**Exercise aim**
Report all lines of the records that contain "texttt".

**Record extracts**
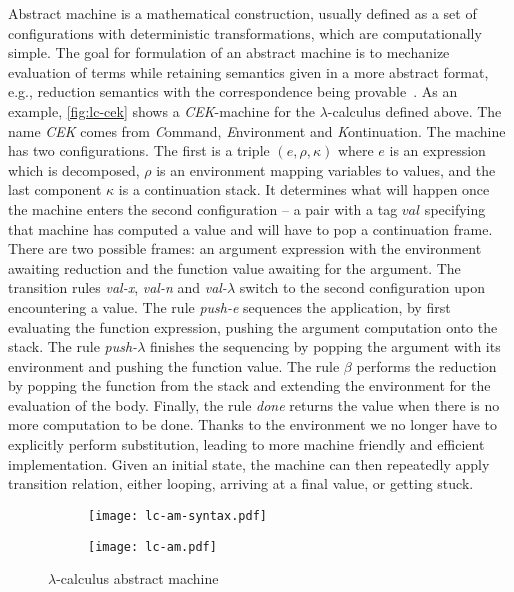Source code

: \documentclass[inz, english, longabstract]{iithesis}
\newcommand{\LC}{\(\lambda\)-calculus}
\begin{document}
Abstract machine is a mathematical construction, usually defined as a set of configurations with deterministic transformations, which are computationally simple.
The goal for formulation of an abstract machine is to mechanize evaluation of terms while retaining semantics given in a more abstract format, e.g., reduction semantics with the correspondence being provable~\cite{Felleisen2009}.
As an example, \autoref{fig:lc-cek} shows a \emph{CEK}-machine for the \LC{} defined above.
The name \emph{CEK} comes from \emph{C}ommand, \emph{E}nvironment and \emph{K}ontinuation.
The machine has two configurations.
The first is a triple $ (e, \rho, \kappa) $ where $ e $ is an expression which is decomposed, $ \rho $ is an environment mapping variables to values, and the last component $ \kappa $ is a continuation stack.
It determines what will happen once the machine enters the second configuration -- a pair with a tag $val$ specifying that machine has computed a value and will have to pop a continuation frame.
There are two possible frames: an argument expression with the environment awaiting reduction and the function value awaiting for the argument.
The transition rules \textit{val-x}, \textit{val-n} and \textit{val-$\lambda$} switch to the second configuration upon encountering a value.
The rule \textit{push-e} sequences the application, by first evaluating the function expression, pushing the argument computation onto the stack.
The rule \textit{push-$\lambda$} finishes the sequencing by popping the argument with its environment and pushing the function value.
The rule \textit{$\beta$} performs the reduction by popping the function from the stack and extending the environment for the evaluation of the body.
Finally, the rule \textit{done} returns the value when there is no more computation to be done.
Thanks to the environment we no longer have to explicitly perform substitution, leading to more machine friendly and efficient implementation.
Given an initial state, the machine can then repeatedly apply transition relation, either looping, arriving at a final value, or getting stuck. 
\begin{figure}
  \centering
  \begin{subfigure}{0.3\textwidth}
    \texttt{[image: lc-am-syntax.pdf]}
  \end{subfigure}
  \begin{subfigure}{0.69\textwidth}
    \texttt{[image: lc-am.pdf]}
  \end{subfigure}
  \caption{\LC{} abstract machine}
  \label{fig:lc-cek}
\end{figure}
\end{document}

**Task result**
    \texttt{[image: lc-am-syntax.pdf]}
    \texttt{[image: lc-am.pdf]}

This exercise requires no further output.